**TASK PROMPT**
In the records below, find every line that contains "seconds" and list it.

**Items listed in a dataset**
□ □ □ □
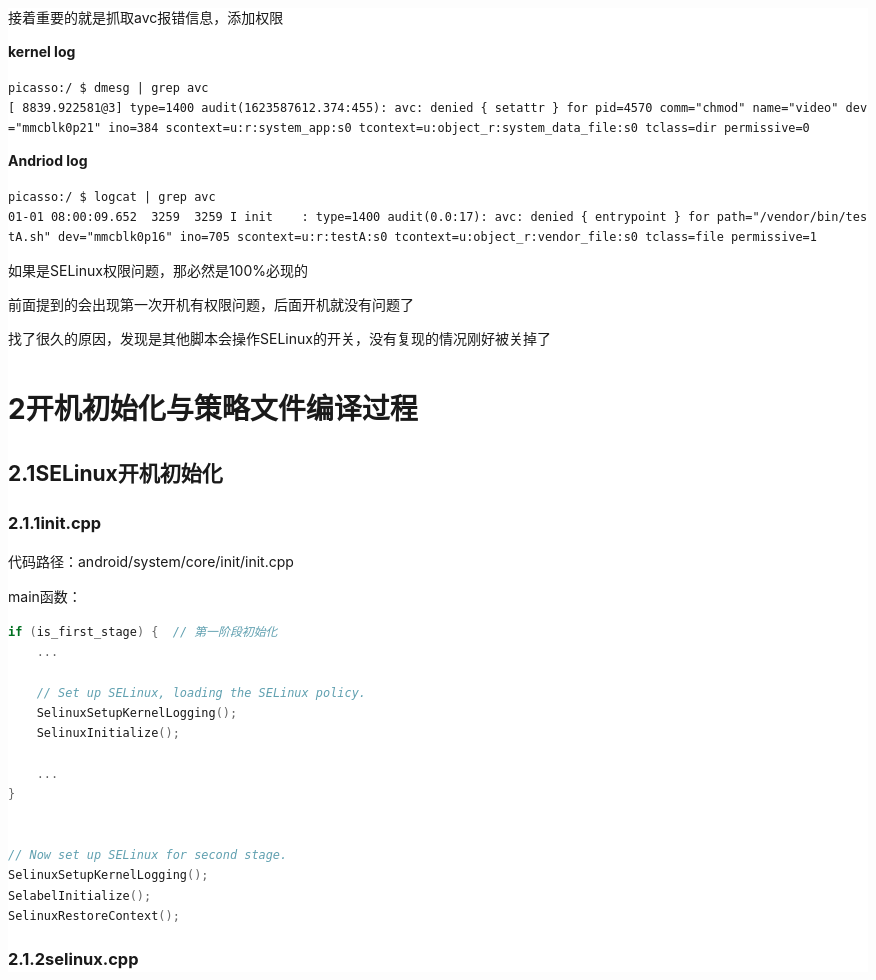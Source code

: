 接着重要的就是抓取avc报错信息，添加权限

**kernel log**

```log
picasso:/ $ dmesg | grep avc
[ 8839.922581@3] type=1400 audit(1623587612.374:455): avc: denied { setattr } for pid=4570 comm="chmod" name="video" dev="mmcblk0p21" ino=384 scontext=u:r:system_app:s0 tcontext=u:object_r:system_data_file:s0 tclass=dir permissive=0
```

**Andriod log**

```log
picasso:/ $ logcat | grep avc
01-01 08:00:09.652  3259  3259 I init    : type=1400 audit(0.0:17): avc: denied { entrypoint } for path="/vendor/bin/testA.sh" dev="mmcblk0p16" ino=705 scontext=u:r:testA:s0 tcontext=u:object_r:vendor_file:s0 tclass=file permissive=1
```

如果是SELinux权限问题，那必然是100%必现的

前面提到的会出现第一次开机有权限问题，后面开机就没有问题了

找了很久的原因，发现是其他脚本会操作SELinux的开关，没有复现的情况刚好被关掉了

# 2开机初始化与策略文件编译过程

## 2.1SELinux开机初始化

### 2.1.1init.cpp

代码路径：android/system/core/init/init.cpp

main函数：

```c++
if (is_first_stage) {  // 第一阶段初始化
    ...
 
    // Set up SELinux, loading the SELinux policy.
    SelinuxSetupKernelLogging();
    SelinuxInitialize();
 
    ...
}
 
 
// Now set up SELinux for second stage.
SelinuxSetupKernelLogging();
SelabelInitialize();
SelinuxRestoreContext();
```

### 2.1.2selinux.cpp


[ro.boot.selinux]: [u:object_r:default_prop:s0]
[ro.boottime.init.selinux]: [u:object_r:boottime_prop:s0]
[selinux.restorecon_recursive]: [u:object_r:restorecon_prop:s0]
□ □ □ □
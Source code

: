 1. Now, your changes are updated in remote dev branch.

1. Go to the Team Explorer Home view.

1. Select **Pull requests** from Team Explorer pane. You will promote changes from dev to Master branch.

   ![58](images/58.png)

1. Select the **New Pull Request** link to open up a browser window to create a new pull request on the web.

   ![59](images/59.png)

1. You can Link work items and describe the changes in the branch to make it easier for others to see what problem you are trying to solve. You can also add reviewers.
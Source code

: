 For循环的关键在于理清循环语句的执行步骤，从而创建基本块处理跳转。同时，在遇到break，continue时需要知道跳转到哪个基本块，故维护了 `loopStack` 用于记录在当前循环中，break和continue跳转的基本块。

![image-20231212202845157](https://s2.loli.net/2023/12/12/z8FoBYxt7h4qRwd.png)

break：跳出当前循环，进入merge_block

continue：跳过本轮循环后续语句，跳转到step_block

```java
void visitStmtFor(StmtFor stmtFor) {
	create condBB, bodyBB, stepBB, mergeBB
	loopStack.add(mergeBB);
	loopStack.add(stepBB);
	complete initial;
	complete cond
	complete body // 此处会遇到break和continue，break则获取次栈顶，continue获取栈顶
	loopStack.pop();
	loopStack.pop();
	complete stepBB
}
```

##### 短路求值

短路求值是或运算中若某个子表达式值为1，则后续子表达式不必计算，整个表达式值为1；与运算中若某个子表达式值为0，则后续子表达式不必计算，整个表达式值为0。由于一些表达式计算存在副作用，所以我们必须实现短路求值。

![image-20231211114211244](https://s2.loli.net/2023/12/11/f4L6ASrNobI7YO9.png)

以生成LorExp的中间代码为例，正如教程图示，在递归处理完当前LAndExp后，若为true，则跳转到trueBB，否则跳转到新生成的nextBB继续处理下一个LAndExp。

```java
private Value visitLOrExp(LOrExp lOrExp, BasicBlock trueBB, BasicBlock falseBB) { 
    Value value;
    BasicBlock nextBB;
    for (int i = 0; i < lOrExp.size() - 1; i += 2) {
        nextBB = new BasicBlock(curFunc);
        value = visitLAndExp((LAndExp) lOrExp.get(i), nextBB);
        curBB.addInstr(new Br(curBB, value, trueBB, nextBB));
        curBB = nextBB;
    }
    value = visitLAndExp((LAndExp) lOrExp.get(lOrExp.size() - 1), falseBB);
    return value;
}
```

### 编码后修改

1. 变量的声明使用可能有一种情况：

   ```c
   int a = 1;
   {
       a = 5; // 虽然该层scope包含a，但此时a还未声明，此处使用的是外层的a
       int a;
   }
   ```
□ □ □ □
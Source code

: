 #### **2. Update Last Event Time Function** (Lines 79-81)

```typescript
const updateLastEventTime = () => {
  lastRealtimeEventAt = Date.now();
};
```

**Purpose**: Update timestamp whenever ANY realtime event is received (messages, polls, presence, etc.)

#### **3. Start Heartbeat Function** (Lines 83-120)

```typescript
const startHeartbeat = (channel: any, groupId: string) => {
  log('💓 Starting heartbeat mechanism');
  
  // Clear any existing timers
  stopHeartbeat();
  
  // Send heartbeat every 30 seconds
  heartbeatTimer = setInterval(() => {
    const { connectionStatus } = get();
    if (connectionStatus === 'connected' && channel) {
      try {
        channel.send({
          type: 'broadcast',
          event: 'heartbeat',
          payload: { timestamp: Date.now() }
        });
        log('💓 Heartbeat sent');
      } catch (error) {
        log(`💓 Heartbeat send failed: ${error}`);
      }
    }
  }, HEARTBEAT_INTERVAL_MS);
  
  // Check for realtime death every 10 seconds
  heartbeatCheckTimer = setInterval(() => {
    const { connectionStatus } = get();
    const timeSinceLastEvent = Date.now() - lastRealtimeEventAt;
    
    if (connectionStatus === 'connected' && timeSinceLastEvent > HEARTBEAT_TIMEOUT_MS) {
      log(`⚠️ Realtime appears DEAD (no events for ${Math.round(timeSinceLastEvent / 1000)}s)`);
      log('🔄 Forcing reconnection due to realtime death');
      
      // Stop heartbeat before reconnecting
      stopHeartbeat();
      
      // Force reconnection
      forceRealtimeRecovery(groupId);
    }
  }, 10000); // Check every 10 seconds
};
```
□ □ □ □
**SOLUTION TO THIS TASK**
  // Send heartbeat every 30 seconds
  // Check for realtime death every 10 seconds
  }, 10000); // Check every 10 seconds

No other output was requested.